Moon rocks found in Antarctica include tiny amounts of gas that may have come from Earth

Plenty in the report :) I read an earlier review and pass along some notes I made on the report.


Reference paper, Indigenous noble gases in the Moon’s interior, https://www.science.org/doi/10.1126/sciadv.abl4920, 10-August-2022.

"Abstract The origin of volatiles in the Moon’s interior is debated. Scenarios range from inheritance through a Moon-forming disk or “synestia” to late accretion by meteorites or comets. Noble gases are excellent tracers of volatile origins. We report analyses of all noble gases in paired, unbrecciated lunar mare basalts and show that magmatic glasses therein contain indigenous noble gases including solar-type He and Ne. Assimilation of solar wind (SW)–bearing regolith by the basaltic melt or SW implantation into the basalts is excluded on the basis of the petrological context of the samples, as well as the lack of SW and “excess 40Ar” in the magmatic minerals. The absence of chondritic primordial He and Ne signatures excludes exogenous contamination. We thus conclude that the Moon inherited indigenous noble gases from Earth’s mantle by the Moon-forming impact and propose storage in the incompatible element-enriched (“KREEP”)"

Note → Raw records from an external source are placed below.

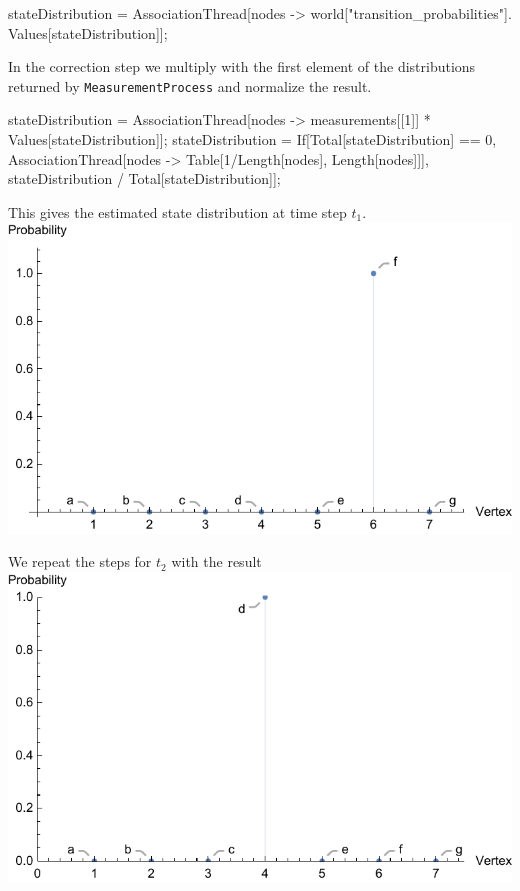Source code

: \documentclass{tstextbook}
\begin{document}
\begin{example}
\begin{mathematica}
stateDistribution = AssociationThread[nodes -> world["transition_probabilities"].
                                      Values[stateDistribution]];
\end{mathematica}

In the correction step we multiply with the first element of the distributions returned by \texttt{MeasurementProcess} and normalize the result.  

\begin{mathematica}
stateDistribution = AssociationThread[nodes -> measurements[[1]] *
                                      Values[stateDistribution]];
stateDistribution = If[Total[stateDistribution] == 0,
                       AssociationThread[nodes -> Table[1/Length[nodes],
                                                        Length[nodes]]],
                       stateDistribution / Total[stateDistribution]];
\end{mathematica}

This gives the estimated state distribution at time step $t_1$.\\

\includegraphics[scale=0.8, center]{images/state_estimate_t1.pdf}

We repeat the steps for $t_2$ with the result\\

\includegraphics[scale=0.8, center]{images/state_estimate_t2.pdf}


\end{example}
\end{document}

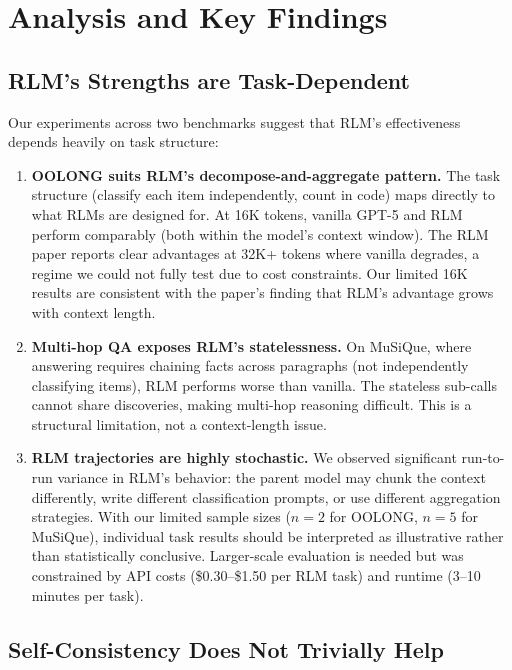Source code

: \documentclass[11pt]{article}
\begin{document}
\section{Analysis and Key Findings}

\subsection{RLM's Strengths are Task-Dependent}

Our experiments across two benchmarks suggest that RLM's effectiveness depends heavily on task structure:

\begin{enumerate}
    \item \textbf{OOLONG suits RLM's decompose-and-aggregate pattern.} The task structure (classify each item independently, count in code) maps directly to what RLMs are designed for. At 16K tokens, vanilla GPT-5 and RLM perform comparably (both within the model's context window). The RLM paper reports clear advantages at 32K+ tokens where vanilla degrades, a regime we could not fully test due to cost constraints. Our limited 16K results are consistent with the paper's finding that RLM's advantage grows with context length.

    \item \textbf{Multi-hop QA exposes RLM's statelessness.} On MuSiQue, where answering requires chaining facts across paragraphs (not independently classifying items), RLM performs worse than vanilla. The stateless sub-calls cannot share discoveries, making multi-hop reasoning difficult. This is a structural limitation, not a context-length issue.

    \item \textbf{RLM trajectories are highly stochastic.} We observed significant run-to-run variance in RLM's behavior: the parent model may chunk the context differently, write different classification prompts, or use different aggregation strategies. With our limited sample sizes ($n=2$ for OOLONG, $n=5$ for MuSiQue), individual task results should be interpreted as illustrative rather than statistically conclusive. Larger-scale evaluation is needed but was constrained by API costs (\$0.30--\$1.50 per RLM task) and runtime (3--10 minutes per task).
\end{enumerate}

\subsection{Self-Consistency Does Not Trivially Help}
\end{document}
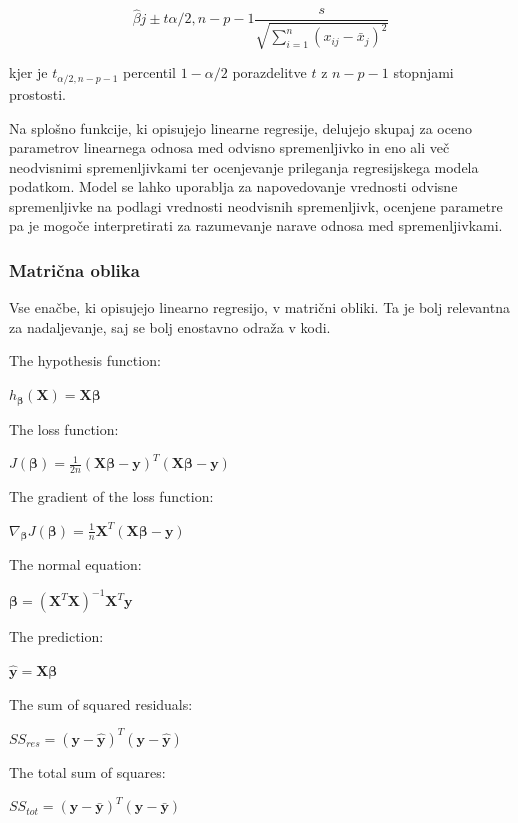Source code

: \documentclass[a4paper,12pt,openright]{book}
\begin{document}
\begin{equation}
\hat{\beta}j \pm t{\alpha/2,n-p-1} \frac{s}{\sqrt{\sum_{i=1}^{n} \left(x_{ij} - \bar{x}_j\right)^2}}
\end{equation}

kjer je $t_{\alpha/2,n-p-1}$ percentil $1-\alpha/2$ porazdelitve $t$ z $n-p-1$ stopnjami prostosti.


Na splošno funkcije, ki opisujejo linearne regresije, delujejo skupaj za oceno parametrov linearnega odnosa med odvisno spremenljivko in eno ali več neodvisnimi spremenljivkami ter ocenjevanje prileganja regresijskega modela podatkom. Model se lahko uporablja za napovedovanje vrednosti odvisne spremenljivke na podlagi vrednosti neodvisnih spremenljivk, ocenjene parametre pa je mogoče interpretirati za razumevanje narave odnosa med spremenljivkami. 


\subsubsection{Matrična oblika}
Vse enačbe, ki opisujejo linearno regresijo, v matrični obliki. Ta je bolj relevantna za nadaljevanje, saj se bolj enostavno odraža v kodi.

The hypothesis function:

$h_{\boldsymbol{\beta}}(\mathbf{X}) = \mathbf{X}\boldsymbol{\beta}$

The loss function:

$J(\boldsymbol{\beta}) = \frac{1}{2n} (\mathbf{X}\boldsymbol{\beta} - \mathbf{y})^T(\mathbf{X}\boldsymbol{\beta} - \mathbf{y})$

The gradient of the loss function:

$\nabla_{\boldsymbol{\beta}} J(\boldsymbol{\beta}) = \frac{1}{n} \mathbf{X}^T(\mathbf{X}\boldsymbol{\beta} - \mathbf{y})$

The normal equation:

$\boldsymbol{\beta} = (\mathbf{X}^T\mathbf{X})^{-1}\mathbf{X}^T\mathbf{y}$

The prediction:

$\hat{\mathbf{y}} = \mathbf{X}\boldsymbol{\beta}$

The sum of squared residuals:

$SS_{res} = (\mathbf{y} - \hat{\mathbf{y}})^T(\mathbf{y} - \hat{\mathbf{y}})$

The total sum of squares:

$SS_{tot} = (\mathbf{y} - \bar{\mathbf{y}})^T(\mathbf{y} - \bar{\mathbf{y}})$
\end{document}
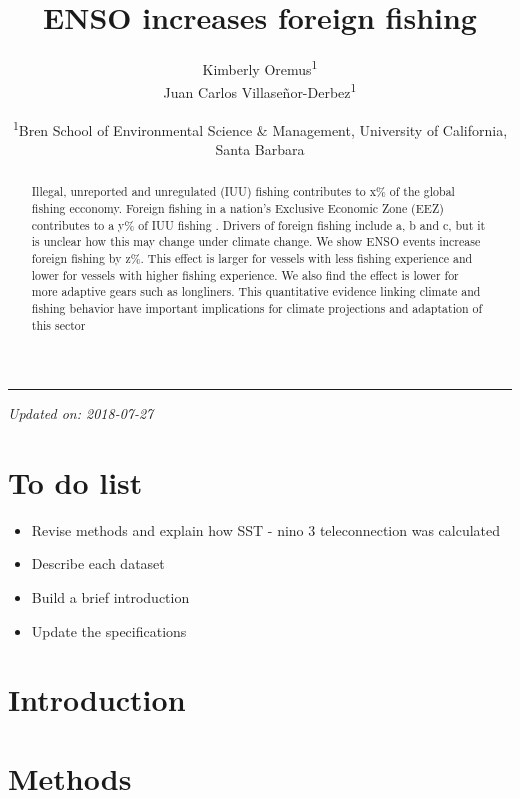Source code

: \documentclass[]{article}
\title{ENSO increases foreign fishing}
\author{Kimberly Oremus\textsuperscript{1} \\ Juan Carlos Villaseñor-Derbez\textsuperscript{1}}
\date{\textsuperscript{1}Bren School of Environmental Science \& Management,
University of California, Santa Barbara}
\providecommand{\tightlist}{%
  \setlength{\itemsep}{0pt}\setlength{\parskip}{0pt}}
\begin{document}
\maketitle
\begin{abstract}
Illegal, unreported and unregulated (IUU) fishing contributes to x\% of
the global fishing ecconomy. Foreign fishing in a nation's Exclusive
Economic Zone (EEZ) contributes to a y\% of IUU fishing
\citep{cabral_2018}. Drivers of foreign fishing include a, b and c, but
it is unclear how this may change under climate change. We show ENSO
events increase foreign fishing by z\%. This effect is larger for
vessels with less fishing experience and lower for vessels with higher
fishing experience. We also find the effect is lower for more adaptive
gears such as longliners. This quantitative evidence linking climate and
fishing behavior have important implications for climate projections and
adaptation of this sector
\end{abstract}

{
\setcounter{tocdepth}{4}
\tableofcontents
}
\begin{center}\rule{0.5\linewidth}{\linethickness}\end{center}

\emph{Updated on: 2018-07-27}

\section{To do list}\label{to-do-list}

\begin{itemize}
\tightlist
\item
  Revise methods and explain how SST - nino 3 teleconnection was
  calculated
\item
  Describe each dataset
\item
  Build a brief introduction
\item
  Update the specifications
\end{itemize}

\clearpage

\section{Introduction}\label{introduction}

\section{Methods}\label{methods}
\end{document}
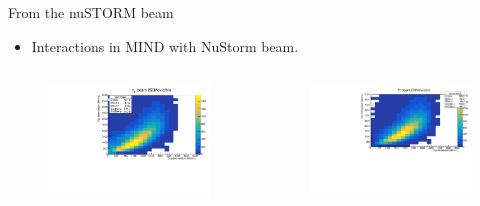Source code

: \documentclass[11pt]{beamer}
\begin{document}
\begin{frame}{From the nuSTORM beam}
\begin{block}{}
	\begin{tiny}
		\begin{itemize}
\item Interactions in MIND with NuStorm beam.
		\end{itemize}
	\end{tiny}
\end{block}
\begin{columns}[T] %
	\begin{column}{.48\textwidth}
		
		\begin{figure}[h!]
			\centering
			\includegraphics[width=\textwidth]{NuStorm/MomentumNeutrinoBeamMIND.pdf}
		\end{figure}
	\end{column}%
	\begin{column}{.48\textwidth}
		\begin{figure}[h!]
			\centering
			\includegraphics[width=\textwidth]{NuStorm/MomentumAntiNeutrinoBeamMIND.pdf}
		\end{figure}
	\end{column}%
\end{columns}
\end{frame}
\end{document}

My observations. There is plenty to chew on in this paper. The lunar magma ocean lasts *thousands to millions of years*, other reports 200 million years after the giant impact. The six samples were considered blasted off the Moon and took 35,000 years in space to reach Earth. The ages were about 3 x 10^9 years old. However, the cosmic ray exposure ages range about 63 to 64 million years old. See "Cosmic ray exposure and source-crater pairing", "The minimum average shielding depth and respective production rates (Supplementary Text) yield a minimum cosmic ray exposure (CRE) age of 63 ± 9 million years (Ma) based on 126Xecos and 64 ± 5 Ma based on 78Krcos and, accordingly, higher ages at larger depths (table S11). In any case, the similar CRE ages of all LAP basalts reveal that they experienced the same exposure history. Given their magmatic age of ~3 Ga [e.g., (22)], the LAP basalts were mostly shielded from cosmic rays [depth > 5 m (35)] in agreement with their origin from a depth of ~10 m within a lava flow proposed in (25). The basalts originated from the same shielding depth within a lava flow and were ejected as one rock by the same launching impact (source-crater pairing)."…"

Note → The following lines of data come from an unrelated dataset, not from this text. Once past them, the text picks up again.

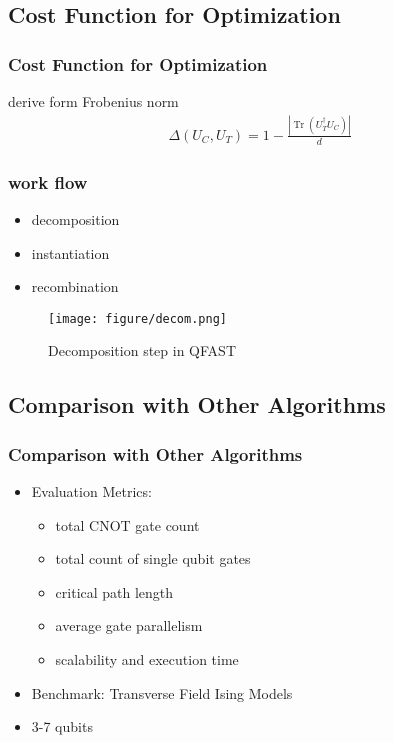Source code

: \subsection{Cost Function for Optimization}

\begin{frame}
\frametitle{Cost Function for Optimization}
derive form Frobenius norm
\begin{align}
  \Delta\left(U_{C}, U_{T}\right)=1-\frac{\left|\operatorname{Tr}\left(U_{T}^{\dagger} U_{C}\right)\right|}{d}
\end{align}
\end{frame}

\begin{frame}
  \frametitle{work flow}
  \begin{itemize}
    \item decomposition
    \item instantiation
    \item recombination
  \end{itemize}
  \begin{figure}
    \texttt{[image: figure/decom.png]}
    \caption{Decomposition step in QFAST}
  \end{figure}
\end{frame}

\subsection{Comparison with Other Algorithms}
\begin{frame}
\frametitle{Comparison with Other Algorithms}
\begin{itemize}
  \item Evaluation Metrics:
  \begin{itemize}
    \item total CNOT gate count
    \item total count of single qubit gates
    \item critical path length
    \item average gate parallelism
    \item scalability and execution time
  \end{itemize}
  \item Benchmark: Transverse Field Ising Models
  \item 3-7 qubits
\end{itemize}
\end{frame}

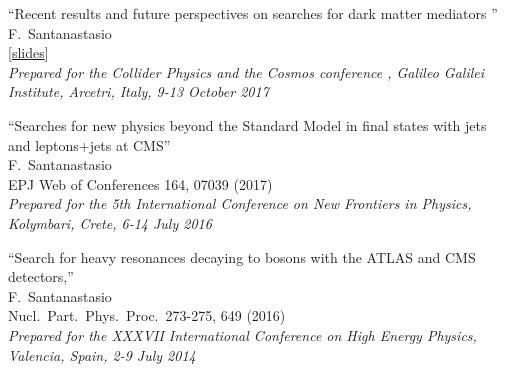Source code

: \documentclass[10pt, a4paper]{article}
\begin{document}
\begin{thebibliography}{599}
  ``Recent results and future perspectives on searches for dark matter mediators ''
  \\{}F.~Santanastasio
  \\{}[\href{http://www.roma1.infn.it/exp/cms/talks/conferences/GGI2017conference_SearchForDMmediators_ATLASandCMS_santanastasio_v2.pdf}{slides}]
  \\{}{\it Prepared for the Collider Physics and the Cosmos conference
    , Galileo Galilei Institute, Arcetri, Italy, 9-13 October 2017}

  ``Searches for new physics beyond the Standard Model in final states
  with jets and leptons+jets at CMS''
  \\{}F.~Santanastasio
   \\{} EPJ Web of Conferences 164, 07039 (2017)
  \\{}{\it Prepared for the 5th International Conference on New
    Frontiers in Physics, Kolymbari, Crete, 6-14 July 2016} 

``Search for heavy resonances decaying to bosons with the ATLAS and CMS detectors,'' 
 \\{}F.~Santanastasio 
 \\ Nucl.\ Part.\ Phys.\ Proc.\  273-275, 649 (2016)
  \\{}{\it Prepared for the XXXVII International Conference on High Energy Physics, Valencia, Spain, 2-9 July 2014}





\end{thebibliography}
\end{document}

My note. I found 8 references to *synestia* used in the report. As the paper states to explain noble gas in the Moons interior, "Incorporation of the solar-type noble gases into the Moon We envision two scenarios that could account for the presence of solar-type noble gases in the Moon’s interior. In the first scenario, the LMO that solidified up to a few millions of years after the Moon-forming event (18) could provide a time window for mixing impactor material into the lunar mantle…"In the second scenario, the Moon accreted from a circumterrestrial debris disk or synestia, which contained terrestrial mantle and possibly impactor material ejected by the giant impact (1–5)."

So, six meteorite samples are said to be blasted off the Moon and show support for the giant impact model now. The ages for the samples are said to be about 3 Gyr while CRE ages much younger about 63 to 64 Myr while travel time to Earth about 35,000 years. The space.com report states, "One version of the giant impact theory proposes that a protoplanet called Theia smashed into Earth around 4.5 billion years ago, about 60 million years after the Earth itself formed."

Some reports I have on the giant impact date the impact with Theia to about 4.45 or 4.43 Gyr, some 100 Myr after the Earth is said to form in the protoplanetary disc. The Moon's magma ocean could cool for another 200 Myr after the giant impact. The origin of Theia and its exact location in the protoplanetary disc relative to the early, proto-Earth position in the disc before the giant impact must be worked out in detail too. So too the spin rates of both bodies, the Earth-Moon angular momentum problem.